Still living at home in The Avenues with her parents, she served with the fire brigade during the 1942 blitz which caused appalling death and destruction across the city. 'It seemed as if the whole of Norwich was on fire,' she recalled.
She became a driver covering the whole region and in 1944 when she was instructed to take an officer to where two Liberators had collided at Henham near Southwold. Her 'poor sense of direction' ended up saving her life. 'We got lost on the way but when almost reaching our destination there was a tremendous explosion ahead. The scene that met us on our arrival will live in my memory forever.'
The bombs on the aircraft had killed not only the airmen but all the civil defence workers who had arrived at the scene.
There is a memorial to all those who died on that fateful March day in 1944. 'Sometimes I remind my daughters that they only exist because I got lost, and ultimately my future career with people with learning difficulties only came about because I lost my way,' wrote Elizabeth.

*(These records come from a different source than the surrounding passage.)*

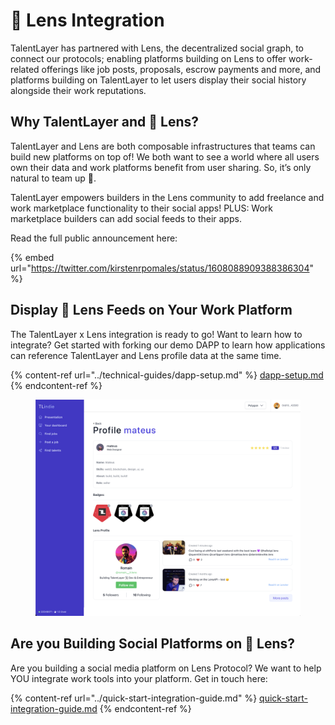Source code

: # 🌱 Lens Integration

TalentLayer has partnered with Lens, the decentralized social graph, to connect our protocols; enabling platforms building on Lens to offer work-related offerings like job posts, proposals, escrow payments and more, and platforms building on TalentLayer to let users display their social history alongside their work reputations.&#x20;

## Why TalentLayer and 🌱 Lens?

TalentLayer and Lens are both composable infrastructures that teams can build new platforms on top of! We both want to see a world where all users own their data and work platforms benefit from user sharing. So, it’s only natural to team up 🤝.

TalentLayer empowers builders in the Lens community to add freelance and work marketplace functionality to their social apps! PLUS: Work marketplace builders can add social feeds to their apps.

Read the full public announcement here:&#x20;

{% embed url="https://twitter.com/kirstenrpomales/status/1608088909388386304" %}

## Display 🌱 Lens Feeds on Your Work Platform

The TalentLayer x Lens integration is ready to go! Want to learn how to integrate? Get started with forking our demo DAPP to learn how applications can reference TalentLayer and Lens profile data at the same time.

{% content-ref url="../technical-guides/dapp-setup.md" %}
[dapp-setup.md](../technical-guides/dapp-setup.md)
{% endcontent-ref %}

<figure><img src="../.gitbook/assets/Screen Shot 2023-03-25 at 12.14.22 PM.png" alt=""><figcaption></figcaption></figure>

## Are you Building Social Platforms on 🌱 Lens?

Are you building a social media platform on Lens Protocol? We want to help YOU integrate work tools into your platform. Get in touch here:&#x20;

{% content-ref url="../quick-start-integration-guide.md" %}
[quick-start-integration-guide.md](../quick-start-integration-guide.md)
{% endcontent-ref %}
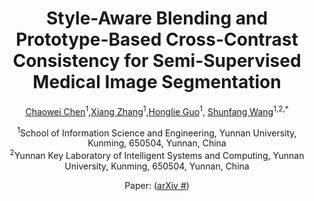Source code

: <div align="center">
<h1>Style-Aware Blending and Prototype-Based Cross-Contrast Consistency for Semi-Supervised Medical Image Segmentation</h1>

[Chaowei Chen](mailto:chishengchen@stu.ynu.edu.cn)<sup>1</sup>,[Xiang Zhang](mailto:#)<sup>1</sup>,[Honglie Guo](mailto:#)<sup>1</sup>, [Shunfang Wang](mailto:sfwang_66@ynu.edu.cn)<sup>1,2,*</sup>

<div><sup>1</sup>School of Information Science and Engineering, Yunnan University, Kunming, 650504, Yunnan, China</div>
<div><sup>2</sup>Yunnan Key Laboratory of Intelligent Systems and Computing, Yunnan University, Kunming, 650504, Yunnan, China</div>

Paper: ([arXiv #](https://arxiv.org/abs/#))

</div>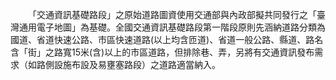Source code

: &emsp;&emsp;「交通資訊基礎路段」之原始道路圖資使用交通部與內政部擬共同發行之「臺灣通用電子地圖」為基礎。全國交通資訊基礎路段第一階段原則先涵納道路分類為國道、省道快速公路、市區快速道路(以上均含匝道)、省道一般公路、縣道、路名含「街」之路寬15米(含)以上的市區道路，但排除巷、弄，另將有交通資訊發布需求（如路側設施布設及易壅塞路段）之道路適當納入。
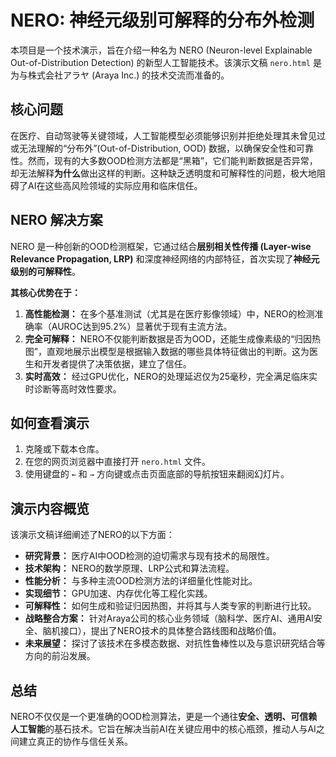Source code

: # NERO: 神经元级别可解释的分布外检测

本项目是一个技术演示，旨在介绍一种名为 NERO (Neuron-level Explainable Out-of-Distribution Detection) 的新型人工智能技术。该演示文稿 `nero.html` 是为与株式会社アラヤ (Araya Inc.) 的技术交流而准备的。

## 核心问题

在医疗、自动驾驶等关键领域，人工智能模型必须能够识别并拒绝处理其未曾见过或无法理解的“分布外”(Out-of-Distribution, OOD) 数据，以确保安全性和可靠性。然而，现有的大多数OOD检测方法都是“黑箱”，它们能判断数据是否异常，却无法解释**为什么**做出这样的判断。这种缺乏透明度和可解释性的问题，极大地阻碍了AI在这些高风险领域的实际应用和临床信任。

## NERO 解决方案

NERO 是一种创新的OOD检测框架，它通过结合**层别相关性传播 (Layer-wise Relevance Propagation, LRP)** 和深度神经网络的内部特征，首次实现了**神经元级别的可解释性**。

**其核心优势在于：**

1.  **高性能检测：** 在多个基准测试（尤其是在医疗影像领域）中，NERO的检测准确率（AUROC达到95.2%）显著优于现有主流方法。
2.  **完全可解释：** NERO不仅能判断数据是否为OOD，还能生成像素级的“归因热图”，直观地展示出模型是根据输入数据的哪些具体特征做出的判断。这为医生和开发者提供了决策依据，建立了信任。
3.  **实时高效：** 经过GPU优化，NERO的处理延迟仅为25毫秒，完全满足临床实时诊断等高时效性要求。

## 如何查看演示

1.  克隆或下载本仓库。
2.  在您的网页浏览器中直接打开 `nero.html` 文件。
3.  使用键盘的 `←` 和 `→` 方向键或点击页面底部的导航按钮来翻阅幻灯片。

## 演示内容概览

该演示文稿详细阐述了NERO的以下方面：

*   **研究背景：** 医疗AI中OOD检测的迫切需求与现有技术的局限性。
*   **技术架构：** NERO的数学原理、LRP公式和算法流程。
*   **性能分析：** 与多种主流OOD检测方法的详细量化性能对比。
*   **实现细节：** GPU加速、内存优化等工程化实践。
*   **可解释性：** 如何生成和验证归因热图，并将其与人类专家的判断进行比较。
*   **战略整合方案：** 针对Araya公司的核心业务领域（脑科学、医疗AI、通用AI安全、脑机接口），提出了NERO技术的具体整合路线图和战略价值。
*   **未来展望：** 探讨了该技术在多模态数据、对抗性鲁棒性以及与意识研究结合等方向的前沿发展。

## 总结

NERO不仅仅是一个更准确的OOD检测算法，更是一个通往**安全、透明、可信赖人工智能**的基石技术。它旨在解决当前AI在关键应用中的核心瓶颈，推动人与AI之间建立真正的协作与信任关系。
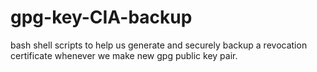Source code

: # gpg-key-CIA-backup
bash shell scripts to help us generate and securely backup a revocation certificate whenever we make new gpg public key pair.
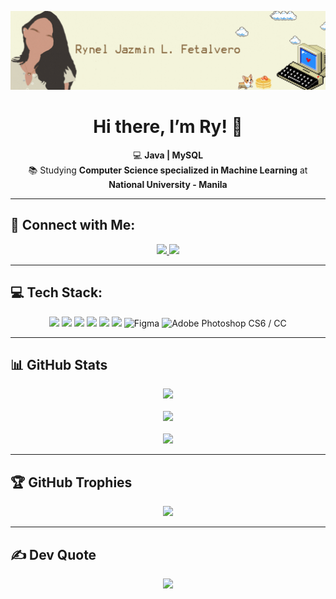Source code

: <!-- Banner -->
<p align="center">
  <img src="https://github.com/ryjaz/ryjaz/blob/main/rybanner.gif?raw=true" alt="Rynel Banner" width="1000">
</p>

<!-- Intro -->
<h1 align="center">Hi there, I’m Ry! 🌼</h1>

<p align="center">
  💻 <strong> Java | MySQL</strong>  
  <br>📚 Studying <strong>Computer Science specialized in Machine Learning</strong> at <strong>National University - Manila</strong>  
</p>

---

## 🔗 Connect with Me:
<p align="center">
  <a href="https://instagram.com/jazminnnrrr">
    <img src="https://img.shields.io/badge/Instagram-B08968?logo=instagram&logoColor=white&style=for-the-badge">
  </a>
  <a href="mailto:rynelfetalvero192@gmail.com">
    <img src="https://img.shields.io/badge/Email-D4A373?logo=gmail&logoColor=white&style=for-the-badge">
  </a>
</p>

---

## 💻 Tech Stack:
<p align="center"> 
  <img src="https://cdn.jsdelivr.net/gh/devicons/devicon/icons/java/java-original.svg" width="50px"> 
  <img src="https://cdn.jsdelivr.net/gh/devicons/devicon/icons/html5/html5-original.svg" width="50px"> 
  <img src="https://cdn.jsdelivr.net/gh/devicons/devicon/icons/css3/css3-original.svg" width="50px"> 
  <img src="https://cdn.jsdelivr.net/gh/devicons/devicon/icons/mysql/mysql-original.svg" width="50px"> 
  <img src="https://cdn.jsdelivr.net/gh/devicons/devicon/icons/vscode/vscode-original.svg" width="50px"> 
  <img src="https://cdn.jsdelivr.net/gh/devicons/devicon/icons/canva/canva-original.svg" width="50px"> 
  <img src="https://cdn.jsdelivr.net/gh/devicons/devicon/icons/figma/figma-original.svg" width="50px" title="Figma">
  <img src="https://upload.wikimedia.org/wikipedia/commons/a/af/Adobe_Photoshop_CC_icon.svg" width="50px" title="Adobe Photoshop CS6 / CC">
</p>

---

## 📊 GitHub Stats
<p align="center">
  <img src="https://github-readme-stats.vercel.app/api?username=ryjaz&show_icons=true&bg_color=F5F5DC&title_color=D4A373&text_color=8B6B42&icon_color=D4A373">
  <br><br>
  <img src="https://github-readme-streak-stats.herokuapp.com/?user=ryjaz&theme=beige&hide_border=false&ring=D4A373&fire=E5C07B&sideNums=C5A770">
  <br><br>
  <img src="https://github-readme-stats.vercel.app/api/top-langs/?username=ryjaz&theme=default&hide_border=false&bg_color=F5F5DC&title_color=D4A373&text_color=8B6B42&layout=compact">
</p>

---

## 🏆 GitHub Trophies
<p align="center">
  <img src="https://github-profile-trophy.vercel.app/?username=ryjaz&theme=flat&no-frame=false&no-bg=true&margin-w=4&title=Goldenrod&text=D4A373">
</p>

---

## ✍️ Dev Quote
<p align="center">
  <img src="https://quotes-github-readme.vercel.app/api?type=horizontal&theme=light">
</p>
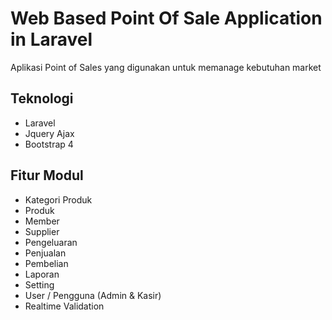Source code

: # Web Based Point Of Sale Application in Laravel

Aplikasi Point of Sales yang digunakan untuk memanage kebutuhan market

## Teknologi
- Laravel
- Jquery Ajax
- Bootstrap 4

## Fitur Modul
- Kategori Produk
- Produk
- Member
- Supplier
- Pengeluaran
- Penjualan
- Pembelian
- Laporan
- Setting
- User / Pengguna (Admin & Kasir)
- Realtime Validation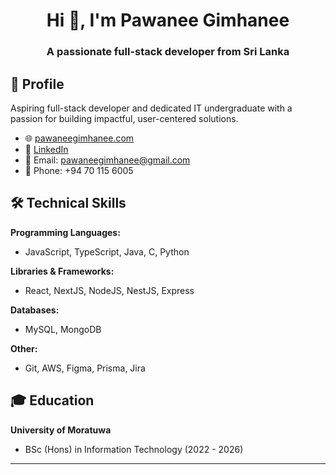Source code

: <h1 align="center">Hi 👋, I'm Pawanee Gimhanee</h1>
<h3 align="center">A passionate full-stack developer from Sri Lanka</h3>

## 🏫 Profile

Aspiring full-stack developer and dedicated IT undergraduate with a passion for building impactful, user-centered solutions.

- 🌐 [pawaneegimhanee.com](https://pawanee-gimhanee.vercel.app/)
- 💼 [LinkedIn](https://www.linkedin.com/in/pawani-gimhani/)
- 📧 Email: [pawaneegimhanee@gmail.com](mailto:pawaneegimhanee@gmail.com)
- 📱 Phone: +94 70 115 6005

## 🛠 Technical Skills

**Programming Languages:**
- JavaScript, TypeScript, Java, C, Python

**Libraries & Frameworks:**
- React, NextJS, NodeJS, NestJS, Express

**Databases:**
- MySQL, MongoDB

**Other:**
- Git, AWS, Figma, Prisma, Jira

## 🎓 Education

**University of Moratuwa**
- BSc (Hons) in Information Technology (2022 - 2026)

---

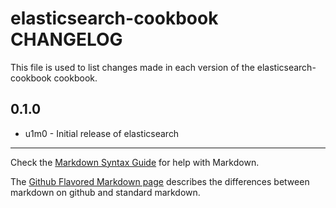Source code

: # elasticsearch-cookbook CHANGELOG

This file is used to list changes made in each version of the elasticsearch-cookbook cookbook.

## 0.1.0
- u1m0 - Initial release of elasticsearch

- - -
Check the [Markdown Syntax Guide](http://daringfireball.net/projects/markdown/syntax) for help with Markdown.

The [Github Flavored Markdown page](http://github.github.com/github-flavored-markdown/) describes the differences between markdown on github and standard markdown.
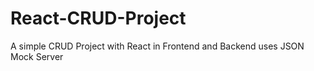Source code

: # React-CRUD-Project
A simple CRUD Project with React in Frontend and Backend uses JSON Mock Server
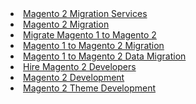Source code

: <li> <a href="https://www.mageants.com/magento-1-to-magento-2-migration-services.html">Magento 2 Migration Services</a></li>
<li><a href="https://www.mageants.com/magento-1-to-magento-2-migration-services.html">Magento 2 Migration</a></li>
<li><a href="https://www.mageants.com/magento-1-to-magento-2-migration-services.html">Migrate Magento 1 to Magento 2</a></li>
<li><a href="https://www.mageants.com/magento-1-to-magento-2-migration-services.html">Magento 1 to Magento 2 Migration</a></li>
<li><a href="https://www.mageants.com/magento-1-to-magento-2-migration-services.html">Magento 1 to Magento 2 Data Migration</a></li>
<li><a href="https://www.mageants.com/magento-1-to-magento-2-migration.html">Hire Magento 2 Developers</a></li>
<li><a href="https://www.mageants.com/magento-2-development.html">Magento 2 Development</a></li>
<li><a href="https://www.mageants.com/magento-2-theme-development.html">Magento 2 Theme Development</a></li>
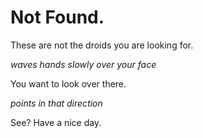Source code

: # Not Found.

These are not the droids you are looking for.

*waves hands slowly over your face*

You want to look over there.

*points in that direction*

See? Have a nice day.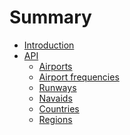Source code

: # Summary

<!-- TODO: finish the docs -->

- [Introduction]()
- [API](api_docs/about.md)
  - [Airports](api_docs/airports.md)
  - [Airport frequencies](api_docs/airport_frequencies.md)
  - [Runways](api_docs/runways.md)
  - [Navaids](api_docs/navaids.md)
  - [Countries](api_docs/countries.md)
  - [Regions](api_docs/regions.md)
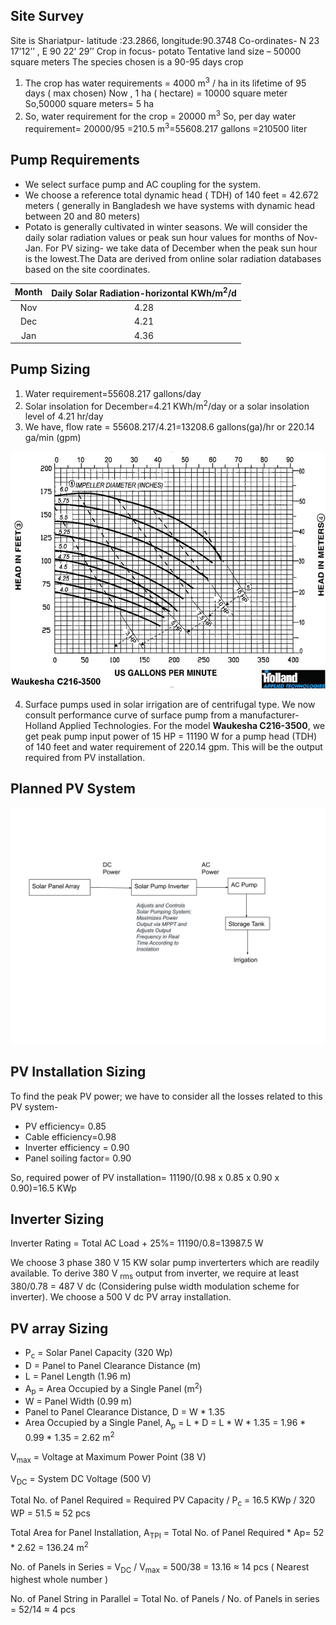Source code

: ## Site Survey
Site is Shariatpur- latitude :23.2866, longitude:90.3748 Co-ordinates- N 23 17’12’’ , E 90 22’ 29’’
Crop in focus- potato
Tentative land size – 50000 square meters
The species chosen is  a 90-95 days crop
1. The crop has water requirements = 4000 m<sup>3</sup> / ha in its lifetime of 95 days ( max chosen)
Now , 1 ha ( hectare) = 10000 square meter
So,50000 square meters= 5 ha
2. So, water requirement for the crop = 20000  m<sup>3</sup>
So, per day water requirement= 20000/95 =210.5  m<sup>3</sup>=55608.217 gallons =210500 liter

## Pump Requirements
- We select  surface pump and AC coupling for the system.
- We choose a reference total dynamic head ( TDH) of 140 feet = 42.672 meters ( generally in Bangladesh we have systems with dynamic head between 20 and 80 meters) 
- Potato is generally cultivated in winter seasons. We will consider the daily solar radiation values or peak sun hour values for months of Nov-Jan. For PV sizing- we take data of December when the peak sun hour is the lowest.The Data are derived from online solar radiation databases based on the site coordinates.

| Month 	| Daily Solar Radiation-horizontal KWh/m<sup>2</sup>/d  	|
|:-----:	|:-------------------------------------------:	|
|  Nov  	|                     4.28                    	|
|  Dec  	|                     4.21                    	|
|  Jan  	|                     4.36                    	|

## Pump Sizing
1. Water requirement=55608.217 gallons/day
2. Solar insolation for December=4.21 KWh/m<sup>2</sup>/day or a solar insolation level of 4.21 hr/day
3. We have, flow rate = 55608.217/4.21=13208.6 gallons(ga)/hr or 220.14 ga/min (gpm)

![Pump Performance Curve](holland.png "Pump Performance Curve")


4. Surface pumps used in solar irrigation are of centrifugal type. We now consult performance curve of surface pump from a manufacturer- Holland Applied Technologies. For the model **Waukesha C216-3500**, we get peak pump input power of 15 HP = 11190 W for a pump head (TDH) of 140 feet and water requirement of 220.14 gpm.
This will be the output required from PV installation.


## Planned PV System

![PV Irrigation Scheme](Drawing1.svg?sanitize=true "PV Irrigation Scheme")
 
## PV Installation Sizing

To find the peak PV power; we have to consider all the losses related to this PV system-
- PV efficiency= 0.85
- Cable efficiency=0.98
- Inverter efficiency = 0.90
- Panel soiling factor= 0.90

So, required power of PV installation= 11190/(0.98 x 0.85 x 0.90 x 0.90)=16.5 KWp

## Inverter Sizing
Inverter Rating = Total AC Load + 25%= 11190/0.8=13987.5 W

We choose 3 phase 380 V 15 KW solar pump inverterters which are readily available. To derive 380 V <sub>rms</sub> output from inverter, we require at least 380/0.78 = 487 V dc (Considering pulse width modulation scheme for inverter). We choose a 500 V dc PV array installation.

## PV array Sizing

- P<sub>c</sub> = Solar Panel Capacity (320 Wp) 
- D = Panel to Panel Clearance Distance (m)
- L = Panel Length (1.96 m) 
- A<sub>p</sub> = Area Occupied by a Single Panel (m<sup>2</sup>)
- W = Panel Width (0.99 m)
- Panel to Panel Clearance Distance, D = W * 1.35
- Area Occupied by a Single Panel, A<sub>p</sub> = L * D = L * W * 1.35 = 1.96 * 0.99 * 1.35 = 2.62 m<sup>2</sup>

V<sub>max</sub> = Voltage at Maximum Power Point (38 V)

V<sub>DC</sub> = System DC Voltage (500 V)

Total No. of Panel Required = Required PV Capacity / P<sub>c</sub> = 16.5 KWp / 320 WP = 51.5 ≈ 52 pcs

Total Area for Panel Installation, A<sub>TPI</sub> = Total No. of Panel Required * Ap= 52 * 2.62 = 136.24 m<sup>2</sup>

No. of Panels in Series = V<sub>DC</sub> / V<sub>max</sub>  = 500/38 = 13.16 ≈ 14 pcs ( Nearest highest whole number )

No. of Panel String in Parallel = Total No. of Panels / No. of Panels in series = 52/14 ≈ 4 pcs



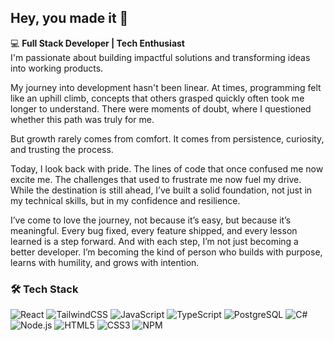 ## Hey, you made it 👋

💻 **Full Stack Developer  | Tech Enthusiast**  
I'm passionate about building impactful solutions and transforming ideas into working products.

My journey into development hasn't been linear. At times, programming felt like an uphill climb, concepts that others grasped quickly often took me longer to understand. There were moments of doubt, where I questioned whether this path was truly for me.

But growth rarely comes from comfort. It comes from persistence, curiosity, and trusting the process.

Today, I look back with pride. The lines of code that once confused me now excite me. The challenges that used to frustrate me now fuel my drive. While the destination is still ahead, I’ve built a solid foundation, not just in my technical skills, but in my confidence and resilience.

I’ve come to love the journey, not because it’s easy, but because it’s meaningful. Every bug fixed, every feature shipped, and every lesson learned is a step forward. And with each step, I’m not just becoming a better developer. I’m becoming the kind of person who builds with purpose, learns with humility, and grows with intention.



### 🛠 Tech Stack
![React](https://img.shields.io/badge/-React-61DAFB?style=flat&logo=react&logoColor=black)
![TailwindCSS](https://img.shields.io/badge/-TailwindCSS-38B2AC?style=flat&logo=tailwind-css&logoColor=white)
![JavaScript](https://img.shields.io/badge/-JavaScript-F7DF1E?style=flat&logo=javascript&logoColor=black)
![TypeScript](https://img.shields.io/badge/-TypeScript-3178C6?style=flat&logo)
![PostgreSQL](https://img.shields.io/badge/-PostgreSQL-336791?style=flat&logo=postgresql)
![C#](https://img.shields.io/badge/-)
![Node.js](https://img.shields.io/badge/-Node.js-339933?style=flat&logo=node.js&logoColor=white)
![HTML5](https://img.shields.io/badge/-HTML5-E34F26?style=flat&logo=html5&logoColor=white)
![CSS3](https://img.shields.io/badge/-CSS3-1572B6?style=flat&logo=css3)
![NPM](https://img.shields.io/badge/-NPM-CB3837?style=flat&logo=npm&logoColor=white)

After the war she moved to Nottingham with her partner Bernard. They had two daughters. She trained as a special needs teacher moving back to Norwich in 1958 getting a job running Little Plumstead Hospital School for children and adults. She married social worker and poet Michael Marais in 1960.
Elizabeth was involved with the planning and building of the purpose-built Kevill-Davies junior and senior school on the Plumstead Hospital site and became its first head.
During the 1960s she founded the Wednesday Club, the forerunner of the charity BUILD, which is still based at the United Reformed Church. It became affiliated to the National Federation of Gateway Clubs and she served on both its executive and training committees.
Her expertise was also sought as an external examiner for the Diploma of Mentally Handicapped Adults at Norwich City College, a lecturer at Norwich Teacher Training College, an instructor for Mencap in music and drama... and an adjudicator for courses set up for play leaders and care assistants.
Elizabeth and Michael combined their expertise in their book Lives Worth Living – the Right of all the Handicapped. Then, in 1980, the year she accepted her MBE, her beloved Michael died at the age of 57.
As a result of a change in national policy the Kevill-Davies School was closed in 1984 and she was asked to develop a new course for adults with learning difficulties at Great Yarmouth College of Further Education.
In 1987 Elizabeth married Leslie Taylor and together they ran The Heartsease Gateway Club and activities at Sprowston Adult Training Centre.
She died at Heron Lodge Nursing Home at Wroxham last May, two weeks before her 92nd birthday, leaving her husband, daughters, a grandchild and two great-grandchildren.